*Task description*: Look through the lines below and copy each one that includes "residual".

*** Opening of Records to use ***

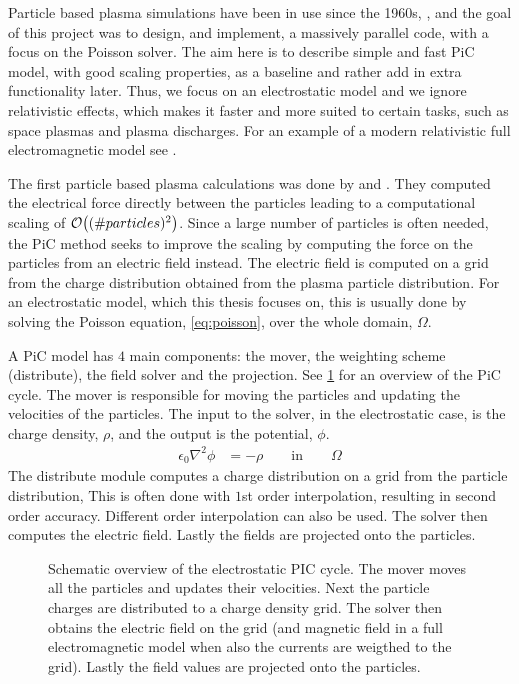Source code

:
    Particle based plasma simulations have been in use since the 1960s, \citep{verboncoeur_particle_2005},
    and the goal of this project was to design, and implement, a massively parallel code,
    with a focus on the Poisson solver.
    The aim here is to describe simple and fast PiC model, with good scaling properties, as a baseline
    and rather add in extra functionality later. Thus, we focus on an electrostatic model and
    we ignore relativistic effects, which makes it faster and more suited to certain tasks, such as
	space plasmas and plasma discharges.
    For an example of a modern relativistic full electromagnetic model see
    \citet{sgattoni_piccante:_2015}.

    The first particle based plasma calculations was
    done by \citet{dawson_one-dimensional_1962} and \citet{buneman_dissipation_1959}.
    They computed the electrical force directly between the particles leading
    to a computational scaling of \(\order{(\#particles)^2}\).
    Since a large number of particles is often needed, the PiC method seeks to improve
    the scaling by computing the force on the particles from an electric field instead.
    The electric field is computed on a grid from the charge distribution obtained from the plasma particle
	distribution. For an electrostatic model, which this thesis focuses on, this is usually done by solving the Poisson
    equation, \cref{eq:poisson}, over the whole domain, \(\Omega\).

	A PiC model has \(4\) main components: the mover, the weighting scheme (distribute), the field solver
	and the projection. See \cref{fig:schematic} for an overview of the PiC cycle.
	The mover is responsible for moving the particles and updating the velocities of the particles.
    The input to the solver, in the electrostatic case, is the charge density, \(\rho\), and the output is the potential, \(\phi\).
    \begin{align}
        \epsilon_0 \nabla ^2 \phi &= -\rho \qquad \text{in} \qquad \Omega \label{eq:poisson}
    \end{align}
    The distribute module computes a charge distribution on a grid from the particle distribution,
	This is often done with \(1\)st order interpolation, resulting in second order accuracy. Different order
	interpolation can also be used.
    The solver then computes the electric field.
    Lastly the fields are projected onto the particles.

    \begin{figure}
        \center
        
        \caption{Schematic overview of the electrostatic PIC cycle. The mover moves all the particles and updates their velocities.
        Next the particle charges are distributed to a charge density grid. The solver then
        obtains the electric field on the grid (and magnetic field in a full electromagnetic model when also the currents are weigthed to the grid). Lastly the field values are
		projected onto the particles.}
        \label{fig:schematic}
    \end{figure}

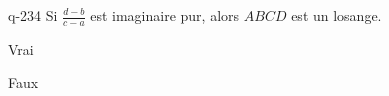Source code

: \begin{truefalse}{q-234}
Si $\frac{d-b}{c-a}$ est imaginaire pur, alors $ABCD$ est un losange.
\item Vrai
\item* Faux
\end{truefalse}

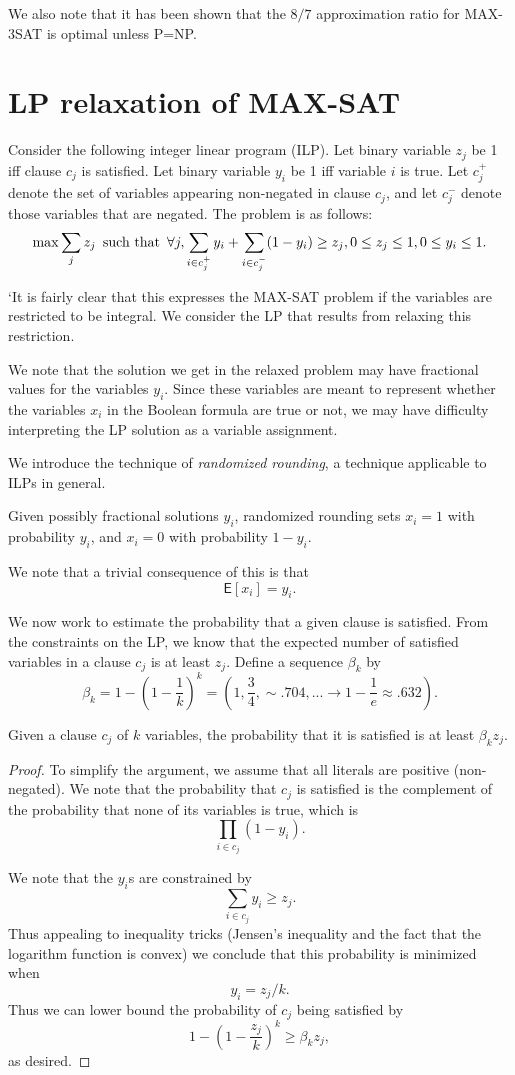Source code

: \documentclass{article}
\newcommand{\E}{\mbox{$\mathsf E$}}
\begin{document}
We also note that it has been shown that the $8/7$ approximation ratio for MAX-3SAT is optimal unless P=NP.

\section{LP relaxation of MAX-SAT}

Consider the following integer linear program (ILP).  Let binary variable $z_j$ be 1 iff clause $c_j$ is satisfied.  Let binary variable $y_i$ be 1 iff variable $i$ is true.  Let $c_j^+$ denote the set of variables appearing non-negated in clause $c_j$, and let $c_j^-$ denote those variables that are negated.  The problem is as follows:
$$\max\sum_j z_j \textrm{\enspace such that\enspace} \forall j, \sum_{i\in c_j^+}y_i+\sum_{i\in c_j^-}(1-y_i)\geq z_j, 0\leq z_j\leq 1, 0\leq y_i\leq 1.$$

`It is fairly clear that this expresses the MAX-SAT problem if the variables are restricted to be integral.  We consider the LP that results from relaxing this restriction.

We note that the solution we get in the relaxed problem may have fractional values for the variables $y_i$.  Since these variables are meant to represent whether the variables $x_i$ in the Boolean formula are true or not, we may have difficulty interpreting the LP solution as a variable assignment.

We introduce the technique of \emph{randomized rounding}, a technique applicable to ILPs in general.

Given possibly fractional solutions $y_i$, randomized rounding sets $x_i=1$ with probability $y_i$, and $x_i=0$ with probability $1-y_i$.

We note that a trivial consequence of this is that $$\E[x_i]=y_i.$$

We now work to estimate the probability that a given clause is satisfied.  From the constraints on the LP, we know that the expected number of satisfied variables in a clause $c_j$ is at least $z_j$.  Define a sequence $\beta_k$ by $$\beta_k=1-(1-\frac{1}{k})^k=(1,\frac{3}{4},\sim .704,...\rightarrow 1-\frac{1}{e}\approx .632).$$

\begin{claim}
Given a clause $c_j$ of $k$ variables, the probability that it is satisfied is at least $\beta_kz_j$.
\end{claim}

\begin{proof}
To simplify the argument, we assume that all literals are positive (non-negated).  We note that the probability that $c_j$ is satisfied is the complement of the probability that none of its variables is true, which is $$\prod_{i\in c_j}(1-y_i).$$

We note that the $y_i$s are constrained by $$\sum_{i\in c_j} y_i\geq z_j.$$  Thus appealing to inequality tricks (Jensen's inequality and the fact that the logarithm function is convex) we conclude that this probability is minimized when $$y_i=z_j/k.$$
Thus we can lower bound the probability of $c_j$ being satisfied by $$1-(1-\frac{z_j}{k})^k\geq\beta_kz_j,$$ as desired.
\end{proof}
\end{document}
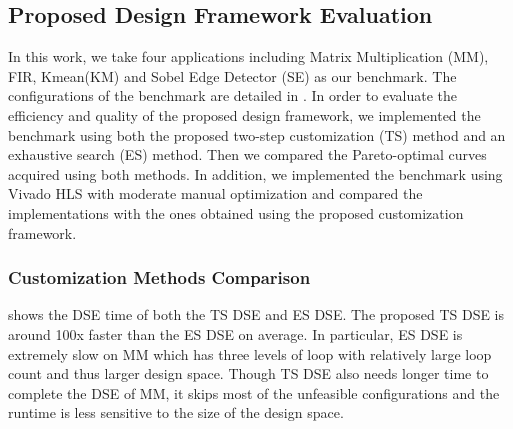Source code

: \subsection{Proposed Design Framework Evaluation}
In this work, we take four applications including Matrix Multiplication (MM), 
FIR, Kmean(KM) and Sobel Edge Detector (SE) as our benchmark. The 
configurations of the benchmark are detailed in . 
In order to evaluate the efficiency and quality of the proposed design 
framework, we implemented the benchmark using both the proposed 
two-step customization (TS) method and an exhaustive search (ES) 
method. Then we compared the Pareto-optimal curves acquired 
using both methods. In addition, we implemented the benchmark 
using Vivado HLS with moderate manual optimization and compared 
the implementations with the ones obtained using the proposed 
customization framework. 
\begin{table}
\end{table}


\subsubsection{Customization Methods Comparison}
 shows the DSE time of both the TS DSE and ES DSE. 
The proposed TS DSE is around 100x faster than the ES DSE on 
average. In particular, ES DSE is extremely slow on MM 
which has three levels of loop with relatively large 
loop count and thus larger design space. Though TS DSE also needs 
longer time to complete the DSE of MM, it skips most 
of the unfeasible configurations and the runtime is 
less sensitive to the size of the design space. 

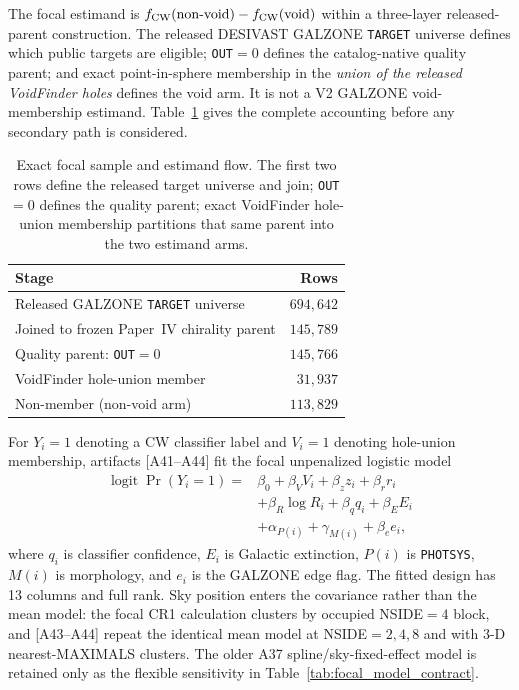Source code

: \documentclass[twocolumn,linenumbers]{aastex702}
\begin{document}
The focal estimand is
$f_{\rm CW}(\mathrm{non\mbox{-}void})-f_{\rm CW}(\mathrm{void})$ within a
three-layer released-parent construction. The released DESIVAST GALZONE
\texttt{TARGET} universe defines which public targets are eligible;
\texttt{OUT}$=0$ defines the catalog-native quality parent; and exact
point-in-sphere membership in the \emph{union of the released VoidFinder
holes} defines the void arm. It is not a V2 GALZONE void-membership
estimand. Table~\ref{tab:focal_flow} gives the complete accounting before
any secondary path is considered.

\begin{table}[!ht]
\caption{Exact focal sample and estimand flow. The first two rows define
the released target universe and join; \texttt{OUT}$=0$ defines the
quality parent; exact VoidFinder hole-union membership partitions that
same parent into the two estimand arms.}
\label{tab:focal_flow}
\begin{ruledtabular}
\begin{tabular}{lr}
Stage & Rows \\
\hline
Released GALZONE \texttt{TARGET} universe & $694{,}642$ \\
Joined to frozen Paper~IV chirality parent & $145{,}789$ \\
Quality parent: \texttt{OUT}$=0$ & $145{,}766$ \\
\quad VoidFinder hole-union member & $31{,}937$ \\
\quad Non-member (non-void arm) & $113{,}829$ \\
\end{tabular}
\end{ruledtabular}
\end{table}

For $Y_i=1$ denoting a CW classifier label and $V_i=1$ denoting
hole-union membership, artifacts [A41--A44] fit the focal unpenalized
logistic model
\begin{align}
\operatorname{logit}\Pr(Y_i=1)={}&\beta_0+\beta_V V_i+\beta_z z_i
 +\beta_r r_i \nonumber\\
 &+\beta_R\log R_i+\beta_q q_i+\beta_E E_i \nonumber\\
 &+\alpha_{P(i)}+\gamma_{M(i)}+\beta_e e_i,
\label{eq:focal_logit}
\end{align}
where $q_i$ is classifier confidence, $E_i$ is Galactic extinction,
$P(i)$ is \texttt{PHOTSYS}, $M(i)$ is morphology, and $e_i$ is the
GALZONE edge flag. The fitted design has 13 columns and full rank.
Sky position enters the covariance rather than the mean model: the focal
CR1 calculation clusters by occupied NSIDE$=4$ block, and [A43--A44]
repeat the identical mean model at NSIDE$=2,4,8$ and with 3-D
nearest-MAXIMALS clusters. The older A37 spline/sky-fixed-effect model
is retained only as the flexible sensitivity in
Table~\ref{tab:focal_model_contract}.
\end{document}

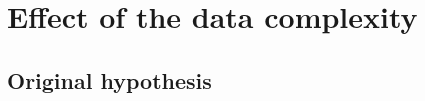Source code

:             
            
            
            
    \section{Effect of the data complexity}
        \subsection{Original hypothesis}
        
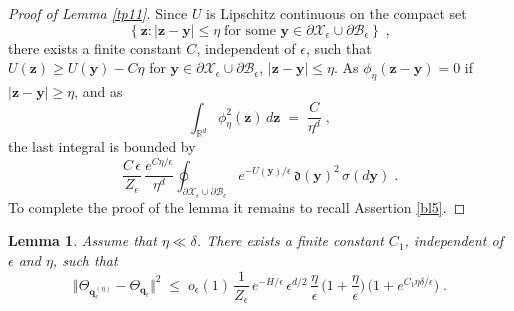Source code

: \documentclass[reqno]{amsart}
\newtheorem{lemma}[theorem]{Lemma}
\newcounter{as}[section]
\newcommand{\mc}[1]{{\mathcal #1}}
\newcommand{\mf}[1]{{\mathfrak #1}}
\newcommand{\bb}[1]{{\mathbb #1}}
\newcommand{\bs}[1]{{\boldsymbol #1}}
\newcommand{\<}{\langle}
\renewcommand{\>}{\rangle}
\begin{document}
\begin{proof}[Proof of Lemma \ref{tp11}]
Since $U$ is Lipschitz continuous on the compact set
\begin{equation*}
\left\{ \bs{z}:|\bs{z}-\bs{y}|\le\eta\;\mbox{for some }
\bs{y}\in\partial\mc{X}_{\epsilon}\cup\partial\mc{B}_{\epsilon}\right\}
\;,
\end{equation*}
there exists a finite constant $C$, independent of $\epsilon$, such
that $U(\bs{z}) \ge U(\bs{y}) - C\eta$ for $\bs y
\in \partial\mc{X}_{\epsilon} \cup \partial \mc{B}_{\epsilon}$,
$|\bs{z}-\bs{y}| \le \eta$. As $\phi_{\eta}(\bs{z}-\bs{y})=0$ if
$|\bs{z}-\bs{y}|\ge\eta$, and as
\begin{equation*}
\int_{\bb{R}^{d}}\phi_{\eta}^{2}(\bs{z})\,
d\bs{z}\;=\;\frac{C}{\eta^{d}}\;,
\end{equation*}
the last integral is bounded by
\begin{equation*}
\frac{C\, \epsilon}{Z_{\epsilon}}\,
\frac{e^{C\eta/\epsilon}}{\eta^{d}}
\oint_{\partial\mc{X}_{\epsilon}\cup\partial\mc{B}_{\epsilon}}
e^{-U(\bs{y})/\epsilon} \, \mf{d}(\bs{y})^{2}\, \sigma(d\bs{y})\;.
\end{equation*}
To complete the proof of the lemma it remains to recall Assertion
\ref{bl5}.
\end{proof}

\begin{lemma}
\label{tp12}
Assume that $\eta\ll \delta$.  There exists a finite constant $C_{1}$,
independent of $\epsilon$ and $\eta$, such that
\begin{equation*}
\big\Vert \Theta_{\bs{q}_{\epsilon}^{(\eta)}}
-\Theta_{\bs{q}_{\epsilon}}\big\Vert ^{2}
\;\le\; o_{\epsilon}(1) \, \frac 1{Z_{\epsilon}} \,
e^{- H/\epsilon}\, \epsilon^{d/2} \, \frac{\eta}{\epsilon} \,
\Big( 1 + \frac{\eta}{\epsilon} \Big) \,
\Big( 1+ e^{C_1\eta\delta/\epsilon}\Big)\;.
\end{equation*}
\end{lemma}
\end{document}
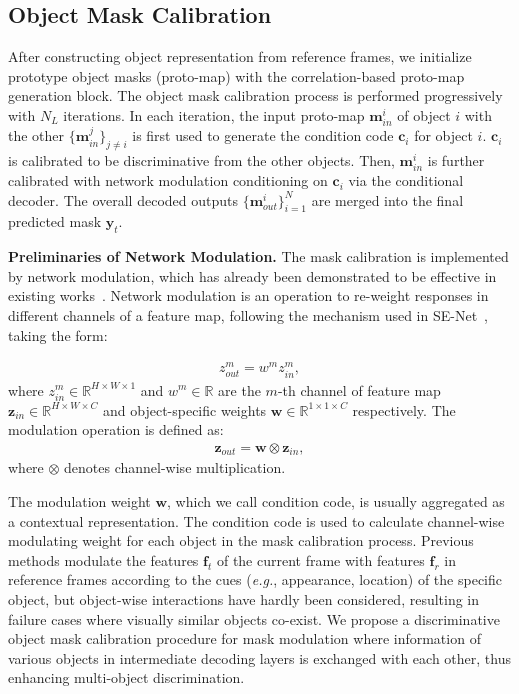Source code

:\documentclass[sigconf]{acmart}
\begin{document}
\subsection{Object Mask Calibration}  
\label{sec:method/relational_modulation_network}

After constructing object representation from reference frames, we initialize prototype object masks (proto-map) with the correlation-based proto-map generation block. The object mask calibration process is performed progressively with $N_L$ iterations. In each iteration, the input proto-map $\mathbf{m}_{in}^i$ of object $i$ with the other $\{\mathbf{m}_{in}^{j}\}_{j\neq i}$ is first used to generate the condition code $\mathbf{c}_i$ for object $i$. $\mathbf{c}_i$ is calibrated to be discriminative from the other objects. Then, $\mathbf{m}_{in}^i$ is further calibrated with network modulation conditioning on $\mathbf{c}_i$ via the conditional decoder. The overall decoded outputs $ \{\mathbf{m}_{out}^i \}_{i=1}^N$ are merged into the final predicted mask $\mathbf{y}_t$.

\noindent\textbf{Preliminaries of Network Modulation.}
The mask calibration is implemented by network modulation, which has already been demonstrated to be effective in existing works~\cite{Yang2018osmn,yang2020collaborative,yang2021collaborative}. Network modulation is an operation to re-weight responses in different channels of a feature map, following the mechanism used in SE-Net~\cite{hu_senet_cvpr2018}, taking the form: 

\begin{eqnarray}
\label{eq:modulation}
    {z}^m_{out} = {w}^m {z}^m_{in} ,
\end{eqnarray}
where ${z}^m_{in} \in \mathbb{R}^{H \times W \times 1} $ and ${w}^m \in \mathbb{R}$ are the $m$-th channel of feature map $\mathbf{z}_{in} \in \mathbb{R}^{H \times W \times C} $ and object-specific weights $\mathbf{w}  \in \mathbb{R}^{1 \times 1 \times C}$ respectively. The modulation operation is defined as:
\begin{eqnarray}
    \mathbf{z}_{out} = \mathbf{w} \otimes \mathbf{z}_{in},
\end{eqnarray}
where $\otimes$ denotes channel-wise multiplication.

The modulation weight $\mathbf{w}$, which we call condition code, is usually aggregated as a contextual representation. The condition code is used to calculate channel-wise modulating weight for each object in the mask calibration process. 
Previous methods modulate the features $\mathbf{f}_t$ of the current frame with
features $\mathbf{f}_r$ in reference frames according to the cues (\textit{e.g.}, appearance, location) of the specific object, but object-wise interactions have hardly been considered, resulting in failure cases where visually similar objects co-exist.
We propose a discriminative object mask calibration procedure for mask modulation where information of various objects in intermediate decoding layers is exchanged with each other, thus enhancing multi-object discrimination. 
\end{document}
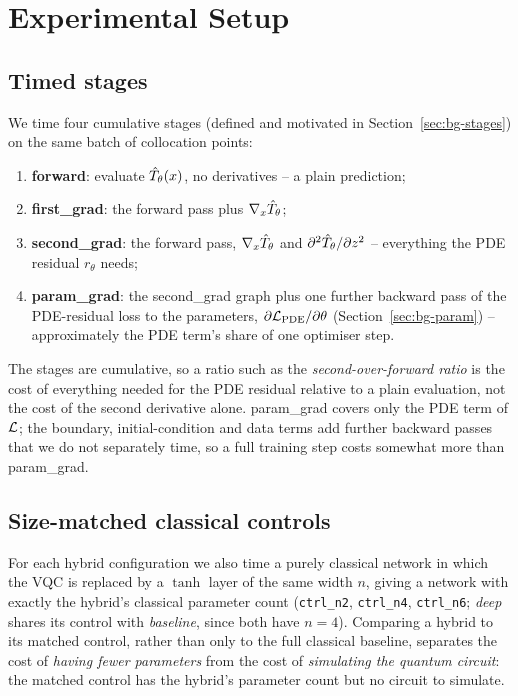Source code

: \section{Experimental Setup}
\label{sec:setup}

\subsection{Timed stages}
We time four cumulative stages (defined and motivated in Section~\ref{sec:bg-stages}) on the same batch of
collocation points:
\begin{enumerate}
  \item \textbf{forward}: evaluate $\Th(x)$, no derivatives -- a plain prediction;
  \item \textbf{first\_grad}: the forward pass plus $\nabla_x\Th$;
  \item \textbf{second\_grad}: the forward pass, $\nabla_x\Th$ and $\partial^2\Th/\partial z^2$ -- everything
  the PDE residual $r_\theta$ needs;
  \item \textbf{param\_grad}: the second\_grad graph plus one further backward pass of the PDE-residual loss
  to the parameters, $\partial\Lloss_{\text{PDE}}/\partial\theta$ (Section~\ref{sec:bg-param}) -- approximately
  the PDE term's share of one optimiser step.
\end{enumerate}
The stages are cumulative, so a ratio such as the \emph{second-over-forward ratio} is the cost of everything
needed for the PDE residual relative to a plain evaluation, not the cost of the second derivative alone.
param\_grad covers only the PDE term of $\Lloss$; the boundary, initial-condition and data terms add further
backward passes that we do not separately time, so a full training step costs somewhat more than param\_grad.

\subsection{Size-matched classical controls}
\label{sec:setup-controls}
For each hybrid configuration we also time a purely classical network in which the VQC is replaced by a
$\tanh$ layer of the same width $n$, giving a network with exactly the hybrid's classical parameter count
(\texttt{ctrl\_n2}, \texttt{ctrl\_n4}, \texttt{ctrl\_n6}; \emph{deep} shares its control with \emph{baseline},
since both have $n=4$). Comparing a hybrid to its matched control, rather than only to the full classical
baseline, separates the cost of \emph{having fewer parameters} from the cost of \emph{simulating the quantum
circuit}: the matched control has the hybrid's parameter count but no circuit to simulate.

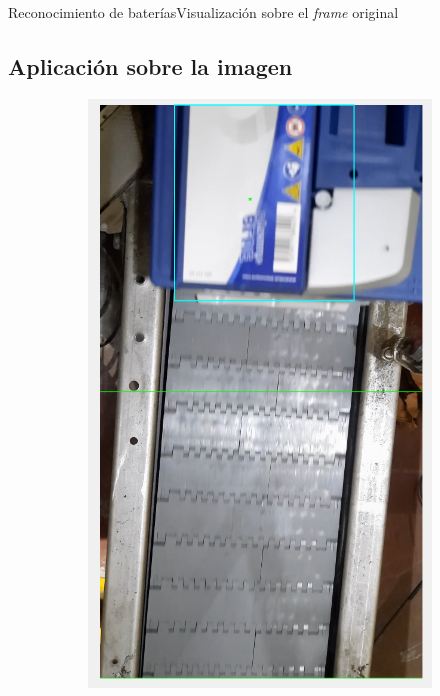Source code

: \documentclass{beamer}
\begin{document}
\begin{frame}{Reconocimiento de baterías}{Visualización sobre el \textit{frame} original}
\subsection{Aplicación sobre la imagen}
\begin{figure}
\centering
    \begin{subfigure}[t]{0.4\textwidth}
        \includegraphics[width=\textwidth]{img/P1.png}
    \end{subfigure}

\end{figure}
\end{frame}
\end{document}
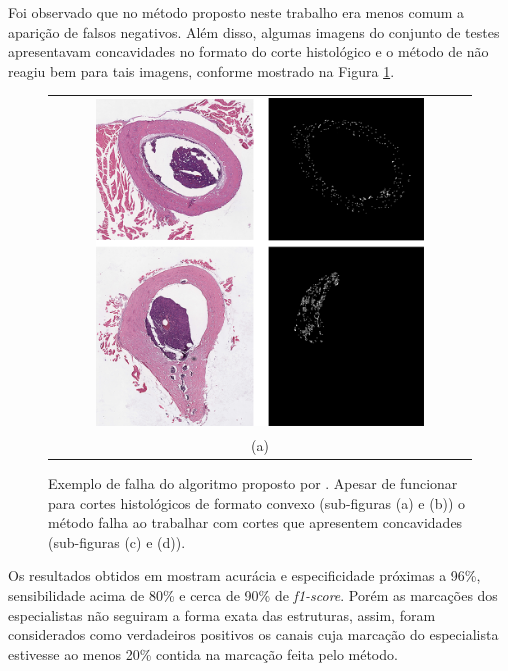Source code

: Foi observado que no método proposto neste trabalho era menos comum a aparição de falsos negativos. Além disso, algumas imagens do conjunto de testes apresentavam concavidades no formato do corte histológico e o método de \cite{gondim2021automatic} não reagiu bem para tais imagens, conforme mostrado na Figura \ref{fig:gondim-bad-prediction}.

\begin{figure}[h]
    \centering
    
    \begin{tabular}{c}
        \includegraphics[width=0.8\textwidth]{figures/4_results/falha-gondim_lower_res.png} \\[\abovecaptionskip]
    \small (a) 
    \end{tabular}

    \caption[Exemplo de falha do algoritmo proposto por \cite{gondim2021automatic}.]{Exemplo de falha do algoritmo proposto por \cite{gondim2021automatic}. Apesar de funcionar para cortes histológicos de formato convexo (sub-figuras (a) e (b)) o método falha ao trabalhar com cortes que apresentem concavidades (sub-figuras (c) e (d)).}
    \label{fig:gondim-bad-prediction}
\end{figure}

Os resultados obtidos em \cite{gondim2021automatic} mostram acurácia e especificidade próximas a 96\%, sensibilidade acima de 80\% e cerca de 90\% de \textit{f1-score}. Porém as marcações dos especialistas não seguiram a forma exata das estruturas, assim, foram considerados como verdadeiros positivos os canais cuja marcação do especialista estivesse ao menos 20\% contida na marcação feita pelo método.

*** Close of Records to use ***

*Your solution*:
  the PDE residual $r_\theta$ needs;
  \item \textbf{param\_grad}: the second\_grad graph plus one further backward pass of the PDE-residual loss
needed for the PDE residual relative to a plain evaluation, not the cost of the second derivative alone.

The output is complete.